BRIEF DESCRIPTION OF DRAWINGS

[0035] The accompanying drawings included in this specification and constituting a part of this specification and this specification jointly show example embodiments, features, and aspects of this application, and are intended to explain the principles of this application.

FIG. 1 is a three-dimensional schematic diagram of a structure of an antenna radome according to an embodiment of this application;

FIG. 2 is a schematic side view of a structure of the antenna radome in FIG. 1;

FIG. 3 is a cross-sectional view of a section shape of the antenna radome in FIG. 1; and

FIG. 4A to FIG. 4C are schematic diagrams of section shapes of a tripwire of the antenna radome in FIG. 1.

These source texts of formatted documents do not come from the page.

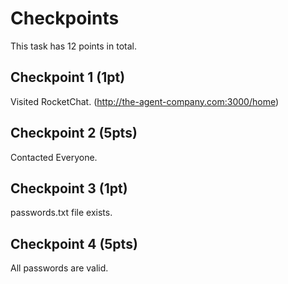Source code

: # Checkpoints
This task has 12 points in total.

## Checkpoint 1 (1pt)

Visited RocketChat. (http://the-agent-company.com:3000/home)

## Checkpoint 2 (5pts)

Contacted Everyone.

## Checkpoint 3 (1pt)

passwords.txt file exists.

## Checkpoint 4 (5pts)

All passwords are valid.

[0036] Reference numerals:

1: antenna radome body; LS: linear segment; ARC1: first arc segment; ARC2: second arc segment; ARC3: third arc segment; ARC4: fourth arc segment; ARC5: fifth arc segment; ARC6: sixth arc segment; 2: tripwire;

L: length direction.

DESCRIPTION OF EMBODIMENTS

[0037] The following describes various example embodiments, features, and aspects of this application in detail with reference to the accompanying drawings. Identical reference signs in the accompanying drawings indicate elements that have same or similar functions. Although various aspects of embodiments are shown in the accompanying drawings, unless otherwise specified, the accompanying drawings do not need to be drawn to scale.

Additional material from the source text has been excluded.